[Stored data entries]
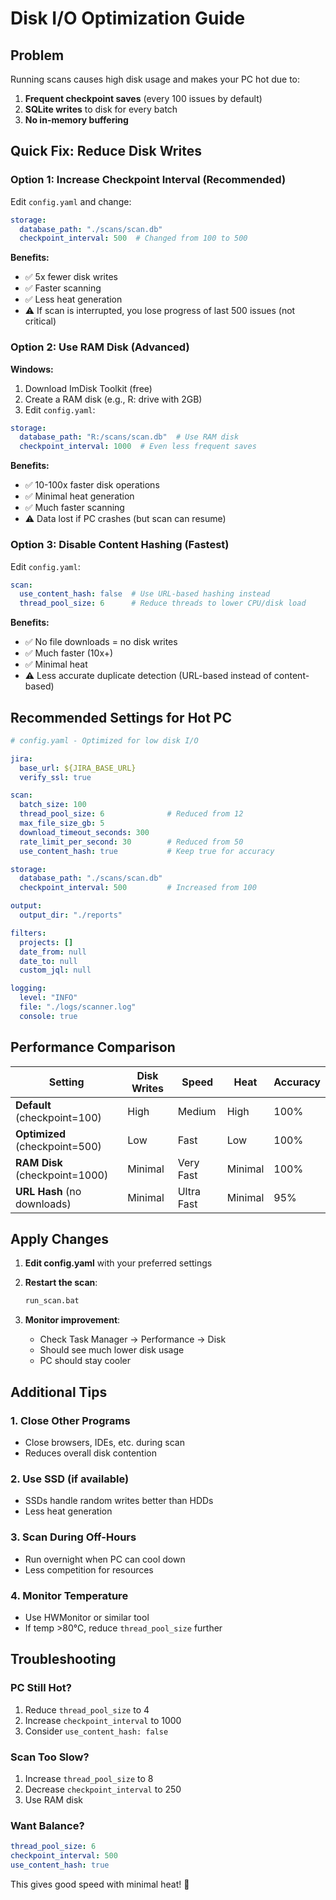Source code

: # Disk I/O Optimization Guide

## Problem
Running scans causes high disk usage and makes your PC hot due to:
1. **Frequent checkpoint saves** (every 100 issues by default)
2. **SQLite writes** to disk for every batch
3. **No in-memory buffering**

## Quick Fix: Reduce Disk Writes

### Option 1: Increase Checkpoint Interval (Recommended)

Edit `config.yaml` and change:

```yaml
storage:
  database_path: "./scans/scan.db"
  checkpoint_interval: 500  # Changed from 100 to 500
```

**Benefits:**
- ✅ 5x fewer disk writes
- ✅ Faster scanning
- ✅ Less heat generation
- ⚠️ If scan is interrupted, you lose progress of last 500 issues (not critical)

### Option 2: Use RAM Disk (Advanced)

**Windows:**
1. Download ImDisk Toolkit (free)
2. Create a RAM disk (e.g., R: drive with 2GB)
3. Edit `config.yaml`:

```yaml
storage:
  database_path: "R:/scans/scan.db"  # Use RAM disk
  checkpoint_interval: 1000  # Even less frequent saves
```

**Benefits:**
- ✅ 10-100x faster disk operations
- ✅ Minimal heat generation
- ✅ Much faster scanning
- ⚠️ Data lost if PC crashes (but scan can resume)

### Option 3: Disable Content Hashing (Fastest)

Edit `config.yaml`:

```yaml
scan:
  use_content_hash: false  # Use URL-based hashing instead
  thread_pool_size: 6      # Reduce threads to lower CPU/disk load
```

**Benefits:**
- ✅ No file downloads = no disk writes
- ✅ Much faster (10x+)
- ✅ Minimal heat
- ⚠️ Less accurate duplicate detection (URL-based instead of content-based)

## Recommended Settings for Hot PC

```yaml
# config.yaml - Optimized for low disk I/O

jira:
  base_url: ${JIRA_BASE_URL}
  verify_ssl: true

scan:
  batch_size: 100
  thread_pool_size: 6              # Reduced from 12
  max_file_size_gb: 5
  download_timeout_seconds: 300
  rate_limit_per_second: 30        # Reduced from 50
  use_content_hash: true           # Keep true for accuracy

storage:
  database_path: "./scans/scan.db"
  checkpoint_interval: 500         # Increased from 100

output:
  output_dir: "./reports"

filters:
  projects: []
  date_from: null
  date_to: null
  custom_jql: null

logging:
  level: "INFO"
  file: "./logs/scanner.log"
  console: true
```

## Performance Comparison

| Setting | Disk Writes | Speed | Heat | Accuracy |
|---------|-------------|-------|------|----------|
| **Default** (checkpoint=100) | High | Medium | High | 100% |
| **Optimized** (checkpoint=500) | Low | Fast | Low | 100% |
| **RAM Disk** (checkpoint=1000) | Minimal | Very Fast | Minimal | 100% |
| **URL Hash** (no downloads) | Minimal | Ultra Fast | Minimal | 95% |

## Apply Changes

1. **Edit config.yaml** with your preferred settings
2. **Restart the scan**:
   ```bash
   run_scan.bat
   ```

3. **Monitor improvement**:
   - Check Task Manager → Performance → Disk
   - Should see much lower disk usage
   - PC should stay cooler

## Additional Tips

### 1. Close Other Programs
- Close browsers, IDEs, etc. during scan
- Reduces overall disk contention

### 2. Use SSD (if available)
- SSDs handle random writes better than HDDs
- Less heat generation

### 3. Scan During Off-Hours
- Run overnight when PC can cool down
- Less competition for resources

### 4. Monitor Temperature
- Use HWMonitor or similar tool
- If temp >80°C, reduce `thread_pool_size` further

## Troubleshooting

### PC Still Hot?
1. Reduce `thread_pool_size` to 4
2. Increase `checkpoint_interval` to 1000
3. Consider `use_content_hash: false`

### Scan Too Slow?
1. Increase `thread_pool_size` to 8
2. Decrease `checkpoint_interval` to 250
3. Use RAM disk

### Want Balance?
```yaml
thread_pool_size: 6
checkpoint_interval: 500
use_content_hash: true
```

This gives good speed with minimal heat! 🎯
* * *
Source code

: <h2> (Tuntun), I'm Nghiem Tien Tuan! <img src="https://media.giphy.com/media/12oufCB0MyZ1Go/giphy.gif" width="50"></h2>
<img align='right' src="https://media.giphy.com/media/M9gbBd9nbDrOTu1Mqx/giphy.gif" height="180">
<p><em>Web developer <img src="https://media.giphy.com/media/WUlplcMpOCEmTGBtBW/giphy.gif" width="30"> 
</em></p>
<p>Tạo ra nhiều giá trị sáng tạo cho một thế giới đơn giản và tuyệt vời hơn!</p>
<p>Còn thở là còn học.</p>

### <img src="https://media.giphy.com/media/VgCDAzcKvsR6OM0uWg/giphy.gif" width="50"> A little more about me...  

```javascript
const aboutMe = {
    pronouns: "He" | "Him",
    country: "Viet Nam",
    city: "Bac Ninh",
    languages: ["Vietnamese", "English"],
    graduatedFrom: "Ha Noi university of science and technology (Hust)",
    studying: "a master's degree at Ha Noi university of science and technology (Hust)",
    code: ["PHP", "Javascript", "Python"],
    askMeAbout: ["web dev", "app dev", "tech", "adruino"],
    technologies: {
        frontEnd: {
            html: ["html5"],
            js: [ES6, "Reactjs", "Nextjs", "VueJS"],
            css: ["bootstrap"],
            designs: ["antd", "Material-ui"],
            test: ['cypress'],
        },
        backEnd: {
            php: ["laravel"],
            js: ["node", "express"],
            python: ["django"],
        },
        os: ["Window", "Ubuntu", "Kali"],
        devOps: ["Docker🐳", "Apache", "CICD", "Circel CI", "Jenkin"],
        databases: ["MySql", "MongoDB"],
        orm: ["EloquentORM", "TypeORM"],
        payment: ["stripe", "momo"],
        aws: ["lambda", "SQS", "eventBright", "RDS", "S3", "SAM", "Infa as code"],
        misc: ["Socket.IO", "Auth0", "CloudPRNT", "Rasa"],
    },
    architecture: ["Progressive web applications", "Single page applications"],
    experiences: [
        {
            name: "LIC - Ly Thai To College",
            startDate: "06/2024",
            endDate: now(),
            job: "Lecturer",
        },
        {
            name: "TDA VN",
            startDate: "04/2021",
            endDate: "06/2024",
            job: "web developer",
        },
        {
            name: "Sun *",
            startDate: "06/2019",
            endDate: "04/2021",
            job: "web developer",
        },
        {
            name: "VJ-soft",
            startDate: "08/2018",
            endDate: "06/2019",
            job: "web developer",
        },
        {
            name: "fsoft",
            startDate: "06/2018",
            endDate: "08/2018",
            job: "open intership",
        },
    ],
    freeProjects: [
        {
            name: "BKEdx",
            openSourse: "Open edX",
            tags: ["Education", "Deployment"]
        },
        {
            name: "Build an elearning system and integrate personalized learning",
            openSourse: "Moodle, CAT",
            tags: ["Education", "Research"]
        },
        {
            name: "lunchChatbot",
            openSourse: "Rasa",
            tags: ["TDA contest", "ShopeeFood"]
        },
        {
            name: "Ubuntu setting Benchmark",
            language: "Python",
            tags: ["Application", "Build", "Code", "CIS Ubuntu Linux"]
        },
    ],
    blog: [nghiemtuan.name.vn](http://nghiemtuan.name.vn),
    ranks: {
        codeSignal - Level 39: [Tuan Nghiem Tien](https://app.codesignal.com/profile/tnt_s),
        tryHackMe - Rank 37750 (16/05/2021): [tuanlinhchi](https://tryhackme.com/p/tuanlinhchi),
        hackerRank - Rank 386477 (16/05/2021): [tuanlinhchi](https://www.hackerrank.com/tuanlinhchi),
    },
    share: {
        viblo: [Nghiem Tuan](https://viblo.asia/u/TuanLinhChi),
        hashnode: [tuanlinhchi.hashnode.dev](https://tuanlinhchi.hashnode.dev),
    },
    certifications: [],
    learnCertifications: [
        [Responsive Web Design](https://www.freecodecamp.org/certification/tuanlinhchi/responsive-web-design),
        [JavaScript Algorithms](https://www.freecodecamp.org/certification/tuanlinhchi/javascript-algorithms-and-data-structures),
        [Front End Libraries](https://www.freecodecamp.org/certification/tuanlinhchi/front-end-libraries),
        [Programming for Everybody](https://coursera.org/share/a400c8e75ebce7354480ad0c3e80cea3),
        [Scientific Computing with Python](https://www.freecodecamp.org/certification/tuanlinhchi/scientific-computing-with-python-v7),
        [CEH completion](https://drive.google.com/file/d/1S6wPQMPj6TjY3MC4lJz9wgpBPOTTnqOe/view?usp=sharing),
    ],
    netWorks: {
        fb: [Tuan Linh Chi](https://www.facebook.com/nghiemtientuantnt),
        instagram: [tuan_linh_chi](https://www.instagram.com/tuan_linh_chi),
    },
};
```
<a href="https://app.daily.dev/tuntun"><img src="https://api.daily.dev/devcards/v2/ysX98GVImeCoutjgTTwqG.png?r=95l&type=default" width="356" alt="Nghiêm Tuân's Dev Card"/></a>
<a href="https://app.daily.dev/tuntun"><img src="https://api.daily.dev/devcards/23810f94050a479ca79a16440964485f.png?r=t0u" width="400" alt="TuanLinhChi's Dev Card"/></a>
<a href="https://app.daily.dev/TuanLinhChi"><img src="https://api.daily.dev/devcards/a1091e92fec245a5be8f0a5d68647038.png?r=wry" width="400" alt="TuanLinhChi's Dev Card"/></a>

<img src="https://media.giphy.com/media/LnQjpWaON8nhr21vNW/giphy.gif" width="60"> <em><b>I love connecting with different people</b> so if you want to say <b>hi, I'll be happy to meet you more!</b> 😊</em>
==
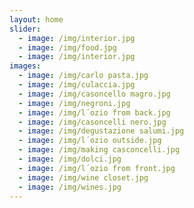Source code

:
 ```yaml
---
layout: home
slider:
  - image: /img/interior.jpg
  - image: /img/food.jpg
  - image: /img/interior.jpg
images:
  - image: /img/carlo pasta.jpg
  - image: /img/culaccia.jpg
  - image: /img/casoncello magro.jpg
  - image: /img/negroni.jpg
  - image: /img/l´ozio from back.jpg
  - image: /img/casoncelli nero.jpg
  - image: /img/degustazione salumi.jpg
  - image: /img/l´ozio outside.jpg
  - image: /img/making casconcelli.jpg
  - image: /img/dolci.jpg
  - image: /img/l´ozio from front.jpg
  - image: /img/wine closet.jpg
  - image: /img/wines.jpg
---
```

TASK BRIEF: Give back the records above exactly, limited to the lines between the one holding "3. **No in-memory buffering**" and the one holding "Minimal | 100% |", inclusive.

ANSWER AREA:
3. **No in-memory buffering**

## Quick Fix: Reduce Disk Writes

### Option 1: Increase Checkpoint Interval (Recommended)

Edit `config.yaml` and change:

```yaml
storage:
  database_path: "./scans/scan.db"
  checkpoint_interval: 500  # Changed from 100 to 500
```

**Benefits:**
- ✅ 5x fewer disk writes
- ✅ Faster scanning
- ✅ Less heat generation
- ⚠️ If scan is interrupted, you lose progress of last 500 issues (not critical)

### Option 2: Use RAM Disk (Advanced)

**Windows:**
1. Download ImDisk Toolkit (free)
2. Create a RAM disk (e.g., R: drive with 2GB)
3. Edit `config.yaml`:

```yaml
storage:
  database_path: "R:/scans/scan.db"  # Use RAM disk
  checkpoint_interval: 1000  # Even less frequent saves
```

**Benefits:**
- ✅ 10-100x faster disk operations
- ✅ Minimal heat generation
- ✅ Much faster scanning
- ⚠️ Data lost if PC crashes (but scan can resume)

### Option 3: Disable Content Hashing (Fastest)

Edit `config.yaml`:

```yaml
scan:
  use_content_hash: false  # Use URL-based hashing instead
  thread_pool_size: 6      # Reduce threads to lower CPU/disk load
```

**Benefits:**
- ✅ No file downloads = no disk writes
- ✅ Much faster (10x+)
- ✅ Minimal heat
- ⚠️ Less accurate duplicate detection (URL-based instead of content-based)

## Recommended Settings for Hot PC

```yaml
# config.yaml - Optimized for low disk I/O

jira:
  base_url: ${JIRA_BASE_URL}
  verify_ssl: true

scan:
  batch_size: 100
  thread_pool_size: 6              # Reduced from 12
  max_file_size_gb: 5
  download_timeout_seconds: 300
  rate_limit_per_second: 30        # Reduced from 50
  use_content_hash: true           # Keep true for accuracy

storage:
  database_path: "./scans/scan.db"
  checkpoint_interval: 500         # Increased from 100

output:
  output_dir: "./reports"

filters:
  projects: []
  date_from: null
  date_to: null
  custom_jql: null

logging:
  level: "INFO"
  file: "./logs/scanner.log"
  console: true
```

## Performance Comparison

| Setting | Disk Writes | Speed | Heat | Accuracy |
|---------|-------------|-------|------|----------|
| **Default** (checkpoint=100) | High | Medium | High | 100% |
| **Optimized** (checkpoint=500) | Low | Fast | Low | 100% |
| **RAM Disk** (checkpoint=1000) | Minimal | Very Fast | Minimal | 100% |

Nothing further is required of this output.